MELBOURNE: Volatile global economic conditions and conservative retail spending will result in lower than expected adspend growth for Australia in 2011.
AdNews reports that Harold Mitchell, chairman of Aegis Media Pacific, could revise down his annual forecast from growth of 6% to the "2-3% range".
Fusion Strategy's Steve Allen has already downgraded his prediction from 7.7% to 2.4% for 2011, and some industry sources have already reported year-on-year declines for adspend in June. Warc's International Ad Forecast predicts that Australian growth will be about 3.6% for 2011.
All the above figures are at current prices in the local currency and are not adjusted for the impact of general inflation.
The more pessimistic Australian forecasts come as the global economic recovery faces disruption from arguments over public debt levels in the Eurozone and the US.

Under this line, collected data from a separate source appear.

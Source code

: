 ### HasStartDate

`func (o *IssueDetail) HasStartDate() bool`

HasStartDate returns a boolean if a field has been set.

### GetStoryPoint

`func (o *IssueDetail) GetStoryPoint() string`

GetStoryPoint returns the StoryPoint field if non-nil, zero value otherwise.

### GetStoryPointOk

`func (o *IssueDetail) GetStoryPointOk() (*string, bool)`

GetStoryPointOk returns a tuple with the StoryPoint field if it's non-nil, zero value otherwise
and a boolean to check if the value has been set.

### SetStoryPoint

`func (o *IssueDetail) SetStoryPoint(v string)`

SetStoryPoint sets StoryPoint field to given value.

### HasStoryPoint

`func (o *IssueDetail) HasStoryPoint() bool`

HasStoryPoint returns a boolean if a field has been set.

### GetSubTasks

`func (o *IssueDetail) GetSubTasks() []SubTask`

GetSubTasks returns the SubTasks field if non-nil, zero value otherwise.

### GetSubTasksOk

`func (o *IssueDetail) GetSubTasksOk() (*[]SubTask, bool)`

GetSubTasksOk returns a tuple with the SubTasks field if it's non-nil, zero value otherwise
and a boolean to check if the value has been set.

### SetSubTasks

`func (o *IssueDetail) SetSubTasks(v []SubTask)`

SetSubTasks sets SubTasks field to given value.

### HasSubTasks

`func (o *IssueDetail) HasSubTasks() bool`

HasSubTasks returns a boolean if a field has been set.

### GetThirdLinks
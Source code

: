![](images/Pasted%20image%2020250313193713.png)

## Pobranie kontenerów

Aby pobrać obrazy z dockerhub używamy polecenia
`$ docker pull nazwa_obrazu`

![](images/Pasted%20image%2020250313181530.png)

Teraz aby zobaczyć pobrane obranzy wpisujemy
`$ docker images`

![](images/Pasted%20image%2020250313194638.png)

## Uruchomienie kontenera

Australia, which avoided recession during the global downturn in 2008 and 2009, has been one of the strongest-performing mature markets of recent years. The country's adspend across all media is forecast to be about AUS$13 billion in 2011.
Speaking to AdNews, Mitchell, who has previously been bullish on the Australian ad industry's growth prospects, said that his forecasts were "under review".
But he added that adspend growth should accelerate during the final four months of 2011.
"Australia, for all sorts of reasonsm should be very confident," he said. "We deserve to be the eighth biggest economy in the world.